ORESTI, G.M.; ISOLER ALACARAZ, J.; KLAMPACHAS, A.; SANTIAGO VALTIERRA, FLORENCIA X.; AVELDAÑO, M.I.; DEL MAZO, J.

Congreso; LIV Annual meeting of the Society of Biochemistry & Molecular Biology (SAIB); 2018

Spermatogenesis has been achieved in vitro using neonatal mouse testes maintained in a gas-liquid interphase culture system. In this setting, it is possible to manipulate lipid metabolism to know its role during the spermatogenic process, thereby gathering information potentially useful for ex vivo spermatogenesis technology. Here, the progression of spermatogenesis was followed in mouse explants at cytological and histological levels and the gene expression of some proteins involved in lipid metabolism were compared in vitro vs in vivo. Two PUFA elongases (Elovl2 and Elovl4), fatty acid 2-hydroxylase (Fa2h), two fatty acid binding proteins (Fabp3 and Fabp9) and a diacylglycerol acyltransferase (Dgat2) were examined by RT-qPCR. Testis explants from 6 days-old CD1 mice were cultured for 22 days.

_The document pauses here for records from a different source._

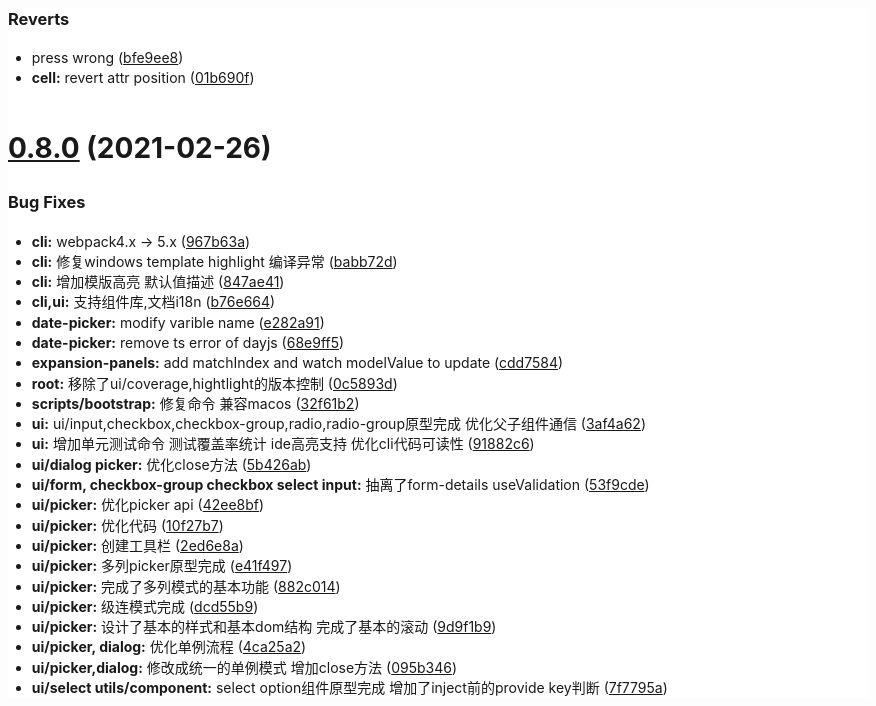 
### Reverts

* press wrong ([bfe9ee8](https://github.com/haoziqaq/varlet/commit/bfe9ee8ae7d618c7baec0ddf2c120c6b8e2eae93))
* **cell:** revert attr position ([01b690f](https://github.com/haoziqaq/varlet/commit/01b690f21eb2823e9ec52f81ac69c35f3fb642f9))





# [0.8.0](https://github.com/haoziqaq/varlet/compare/v0.7.0...v0.8.0) (2021-02-26)


### Bug Fixes

* **cli:** webpack4.x -> 5.x ([967b63a](https://github.com/haoziqaq/varlet/commit/967b63a7294058e91dabe0eb27e132c0a3a33baf))
* **cli:** 修复windows template highlight 编译异常 ([babb72d](https://github.com/haoziqaq/varlet/commit/babb72d8169d8918bdd09c289227a60b3659f415))
* **cli:** 增加模版高亮 默认值描述 ([847ae41](https://github.com/haoziqaq/varlet/commit/847ae4173634cac959783d4d27c4d4a3b4a6908b))
* **cli,ui:** 支持组件库,文档i18n ([b76e664](https://github.com/haoziqaq/varlet/commit/b76e66474ae48fffe0722650c4d03499b127aab5))
* **date-picker:** modify varible name ([e282a91](https://github.com/haoziqaq/varlet/commit/e282a91df0bf5bbf9ea653bd18d961447e7d4e0f))
* **date-picker:** remove ts error of dayjs ([68e9ff5](https://github.com/haoziqaq/varlet/commit/68e9ff52951bb80f25dccced98072387e6491fde))
* **expansion-panels:** add matchIndex and watch modelValue to update ([cdd7584](https://github.com/haoziqaq/varlet/commit/cdd7584a340a18241e9995391973657101305d07))
* **root:** 移除了ui/coverage,hightlight的版本控制 ([0c5893d](https://github.com/haoziqaq/varlet/commit/0c5893d9f04fe35e105167a31540c9d1408ec596))
* **scripts/bootstrap:** 修复命令 兼容macos ([32f61b2](https://github.com/haoziqaq/varlet/commit/32f61b2352d64aafae19694da380614cc314e8e5))
* **ui:** ui/input,checkbox,checkbox-group,radio,radio-group原型完成 优化父子组件通信 ([3af4a62](https://github.com/haoziqaq/varlet/commit/3af4a6205b8a4c1a2f77decdfe4382f0fc9dc24d))
* **ui:** 增加单元测试命令 测试覆盖率统计 ide高亮支持 优化cli代码可读性 ([91882c6](https://github.com/haoziqaq/varlet/commit/91882c65349b83140598612fef650330bbf57d56))
* **ui/dialog picker:** 优化close方法 ([5b426ab](https://github.com/haoziqaq/varlet/commit/5b426abdbd2cb9fee62dd88842a865b61498f263))
* **ui/form, checkbox-group checkbox select input:** 抽离了form-details useValidation ([53f9cde](https://github.com/haoziqaq/varlet/commit/53f9cde793fc75ee8170baed6deb63bba25e16be))
* **ui/picker:** 优化picker api ([42ee8bf](https://github.com/haoziqaq/varlet/commit/42ee8bf7254b53bd362e633472c04dfaed1cdee5))
* **ui/picker:** 优化代码 ([10f27b7](https://github.com/haoziqaq/varlet/commit/10f27b794a54cdee20fcb0577de6c781803fe99c))
* **ui/picker:** 创建工具栏 ([2ed6e8a](https://github.com/haoziqaq/varlet/commit/2ed6e8a0ced451aa695012bb39a2a2b791633fe9))
* **ui/picker:** 多列picker原型完成 ([e41f497](https://github.com/haoziqaq/varlet/commit/e41f497861647871b5a5d072d4cee4dcf471d050))
* **ui/picker:** 完成了多列模式的基本功能 ([882c014](https://github.com/haoziqaq/varlet/commit/882c014328fd992e3b7ca1d624123719595c7cb8))
* **ui/picker:** 级连模式完成 ([dcd55b9](https://github.com/haoziqaq/varlet/commit/dcd55b9076337db5b09393d482cdf28f47159b76))
* **ui/picker:** 设计了基本的样式和基本dom结构 完成了基本的滚动 ([9d9f1b9](https://github.com/haoziqaq/varlet/commit/9d9f1b93f80f0c8e33819da32c0f6b49984d6ca9))
* **ui/picker, dialog:** 优化单例流程 ([4ca25a2](https://github.com/haoziqaq/varlet/commit/4ca25a2385667670267e400cddfd560191ec4670))
* **ui/picker,dialog:** 修改成统一的单例模式 增加close方法 ([095b346](https://github.com/haoziqaq/varlet/commit/095b346d4ae314ac0e6db50c02baaa06f008a9c8))
* **ui/select utils/component:** select option组件原型完成 增加了inject前的provide key判断 ([7f7795a](https://github.com/haoziqaq/varlet/commit/7f7795a09ea5ee53c4821aff6cdfe67675aa9e2c))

Primary spermatocytes (PS) appeared at around days 10-12, and the first round spermatids (RS) emerged after day 18 to become abundant at day 22. The whole process showed a delay compared with that in vivo. Interestingly, akin to findings in vivo, mRNA levels of Elovl4 were high in the pre-meiotic phase to decrease thereafter, while those of Elovl2 steadily increased from days 1 to 22. Fabp3 mRNA also increased with time in the explants, linked to interstitial cells differentiation. Maximal expression Fa2h, Fabp9, and Dgat2 occurred at day 22 in culture, associated with the increase in RS numbers. Our results suggest that finding influences that promote lipid metabolism (growth factors, hormones) will be a promissory way to optimize spermatogenesis in explants. Supported by the MCIyU, Spain [BFU2013?42164-R, BFU2017?87095-R to JdM], PGI-UNS [24/B272 to GMO].